Use gradient descent to minimize the following function:

$$f(x, y) = \sin(5x + 3) + x^2 + \cos(2y + 1) +y^2$$

It looks like this:


In [None]:
import matplotlib.pyplot as plt
%matplotlib notebook
x = np.linspace(-2, 2, 100)
y = np.linspace(-2, 2, 100)
x, y = np.meshgrid(x, y)
z = np.sin(5 * x + 3) + x**2 + np.cos(2 * y + 1) + y**2
fig = plt.figure()
ax = fig.add_subplot(111, projection='3d')
surf = ax.plot_surface(x, y, z, cmap=plt.cm.coolwarm,
                       linewidth=0, antialiased=False)
ax.set_xlabel('x')
ax.set_ylabel('y')
plt.show()


In [None]:
# YOUR CODE HERE
raise NotImplementedError()

In [None]:
from numpy.testing import assert_almost_equal
assert_almost_equal(x.data, .317, decimal=3)
assert_almost_equal(y.data, .690, decimal=3)

## Bonus Material: `torch.utils.data.DataLoader`

See also: https://pytorch.org/tutorials/beginner/basics/data_tutorial.html

In machine learning it is often the case that training data is too large to fit in memory on a single machine.  We may also want to perform some pre-processing on the data as it is loaded.  The `torch.utils.data.DataLoader` class provides a standard interface of feeding data to a machine learning model.  `DataLoader` objects act as Python generators. 

We can create a DataLoader from a numpy array using the `TensorDataset` class:


In [None]:
from torch.utils.data import TensorDataset, DataLoader

#Generate 6 random two-dimensional elements as column vectors:

features = np.round(np.random.random((6, 2, 1)), 2)
print("Numpy array of data:\n")
print(features)
  
# Build a dataset:

dataset = TensorDataset(torch.tensor(features))
loader = DataLoader(dataset)

# iterate over the elements in the dataset:

print("\nIterate over the corresponding Dataset:\n")
for element in dataset:
    print(element)

## Batches

It is usually more efficent to process data in *batches* than individually.
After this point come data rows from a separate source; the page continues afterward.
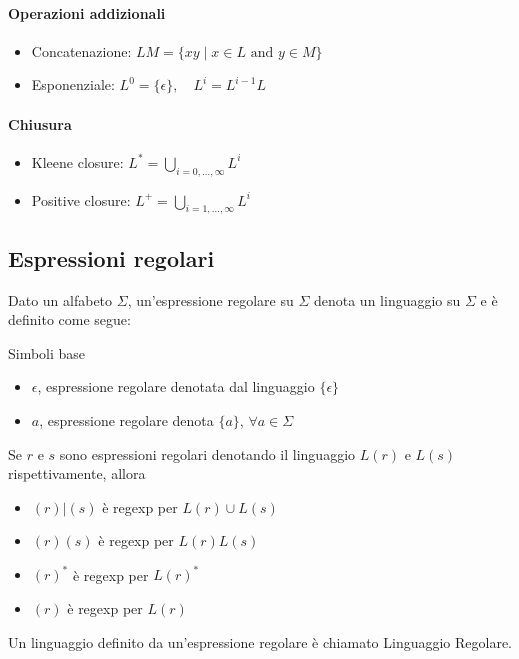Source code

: \paragraph{Operazioni addizionali}
\begin{itemize}
\item Concatenazione: $LM = \{xy \mid x \in L \text{ and } y \in M\}$
\item Esponenziale: $L^0 = \{\epsilon\}, \quad L^i = L^{i-1}L$
\end{itemize}
\paragraph{Chiusura}
\begin{itemize}
\item Kleene closure: $L^* = \bigcup_{i=0,\ldots,\infty}L^i$
\item Positive closure: $L^+ = \bigcup_{i=1,\ldots,\infty}L^i$
\end{itemize}

\subsection{Espressioni regolari}
\begin{definition}
Dato un alfabeto $\Sigma$, un'espressione regolare su $\Sigma$ denota un
linguaggio su $\Sigma$ e è definito come segue:

Simboli base
\begin{itemize}
\item $\epsilon$, espressione regolare denotata dal linguaggio $\{\epsilon\}$
\item $a$, espressione regolare denota $\{a\}$, $\forall a \in \Sigma$
\end{itemize}

Se $r$ e $s$ sono espressioni regolari denotando il linguaggio $L(r)$ e $L(s)$
rispettivamente, allora
\begin{itemize}
\item $(r)|(s)$ è regexp per $L(r) \cup L(s)$
\item $(r)(s)$ è regexp per $L(r)L(s)$
\item $(r)^*$ è regexp per $L(r)^*$
\item $(r)$ è regexp per $L(r)$
\end{itemize}

Un linguaggio definito da un'espressione regolare è chiamato Linguaggio Regolare.
\end{definition}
Here is an example of PyTorch code that multiplies each element in our data set by an appropriately sized weight vector and sums the result.  In this example each element is processed individually.

In [None]:
total = torch.tensor([[0.0]])
weights = torch.tensor(np.random.random((2,1)))

for element in dataset:
    total = total + weights.T @ element[0]
    print("Total so far: {}".format(total))

print("\nFinal Total: {}".format(total))

Instead of processing one data element per iteration, we can batch the dataset and process multiple elements per iteration.  Many PyTorch operators, including the matrix multiplcation operator, are "batch-aware" and will recognize that the first dimension corresponds to the batch.  Let's look at a batched version of our dataset:

In [None]:
loader_batched = DataLoader(dataset, batch_size=3)
for batch in loader_batched:
    print("Shape: {}\n".format(batch[0].shape))
    print("Elements:\n {}\n".format(batch[0]))

In [None]:
total = torch.tensor([[0.0]])

for batch in loader_batched:
    batch_of_products = weights.T @ batch[0]
    total = total + torch.sum(batch_of_products)
    print("Total so far: {}".format(total))

print("\nFinal Total: {}".format(total))